_Work required_
Sort through the data and copy the lines holding the word "public".

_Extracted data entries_

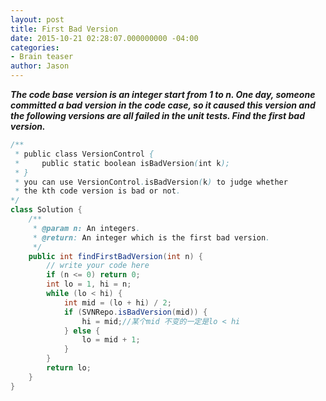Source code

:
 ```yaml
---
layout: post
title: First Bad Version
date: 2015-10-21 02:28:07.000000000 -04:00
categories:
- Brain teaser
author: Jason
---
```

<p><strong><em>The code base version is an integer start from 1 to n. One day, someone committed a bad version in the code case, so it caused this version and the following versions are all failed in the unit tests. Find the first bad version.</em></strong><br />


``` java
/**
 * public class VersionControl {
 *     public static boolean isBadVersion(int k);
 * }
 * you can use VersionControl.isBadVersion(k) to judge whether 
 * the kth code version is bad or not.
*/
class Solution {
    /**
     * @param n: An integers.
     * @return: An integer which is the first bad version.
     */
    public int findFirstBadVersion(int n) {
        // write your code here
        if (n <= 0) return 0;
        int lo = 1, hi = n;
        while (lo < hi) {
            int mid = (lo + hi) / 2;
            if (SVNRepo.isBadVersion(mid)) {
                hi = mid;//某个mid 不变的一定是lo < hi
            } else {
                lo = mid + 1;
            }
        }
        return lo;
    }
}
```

==

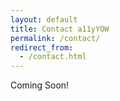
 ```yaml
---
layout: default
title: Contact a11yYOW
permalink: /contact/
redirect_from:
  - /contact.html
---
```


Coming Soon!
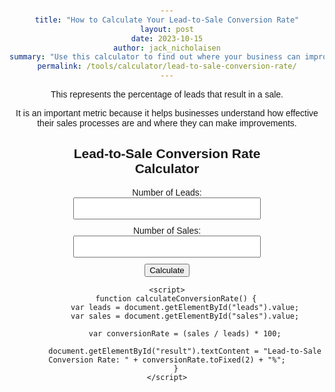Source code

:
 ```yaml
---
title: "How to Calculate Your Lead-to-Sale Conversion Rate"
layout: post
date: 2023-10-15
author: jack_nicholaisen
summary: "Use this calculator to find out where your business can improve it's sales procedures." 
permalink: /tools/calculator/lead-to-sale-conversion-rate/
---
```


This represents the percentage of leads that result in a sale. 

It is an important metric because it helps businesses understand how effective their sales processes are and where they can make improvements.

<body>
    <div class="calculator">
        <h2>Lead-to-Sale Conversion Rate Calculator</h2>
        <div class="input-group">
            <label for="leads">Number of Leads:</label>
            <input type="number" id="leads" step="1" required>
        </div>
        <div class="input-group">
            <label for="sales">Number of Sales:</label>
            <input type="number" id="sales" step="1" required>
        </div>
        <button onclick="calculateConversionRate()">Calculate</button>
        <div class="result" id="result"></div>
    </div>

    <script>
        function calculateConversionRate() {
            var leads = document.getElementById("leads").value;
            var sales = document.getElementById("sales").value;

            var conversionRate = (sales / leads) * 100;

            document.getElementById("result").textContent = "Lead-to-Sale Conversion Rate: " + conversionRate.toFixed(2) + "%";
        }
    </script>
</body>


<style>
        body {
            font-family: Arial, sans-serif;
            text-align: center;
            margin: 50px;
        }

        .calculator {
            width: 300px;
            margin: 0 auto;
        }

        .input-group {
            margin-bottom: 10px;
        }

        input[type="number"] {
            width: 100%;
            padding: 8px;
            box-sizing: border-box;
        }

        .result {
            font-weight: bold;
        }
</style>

==

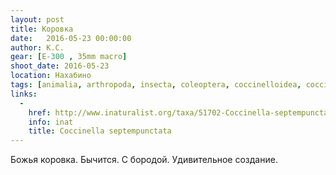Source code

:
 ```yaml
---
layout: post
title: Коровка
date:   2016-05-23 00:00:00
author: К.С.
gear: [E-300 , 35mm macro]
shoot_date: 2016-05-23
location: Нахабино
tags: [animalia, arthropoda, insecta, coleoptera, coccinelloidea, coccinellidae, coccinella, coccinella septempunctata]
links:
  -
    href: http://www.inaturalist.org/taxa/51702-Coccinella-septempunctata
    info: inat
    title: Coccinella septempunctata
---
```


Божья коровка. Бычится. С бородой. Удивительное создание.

_Solution to the exercise_
 * public class VersionControl {
 *     public static boolean isBadVersion(int k);
    public int findFirstBadVersion(int n) {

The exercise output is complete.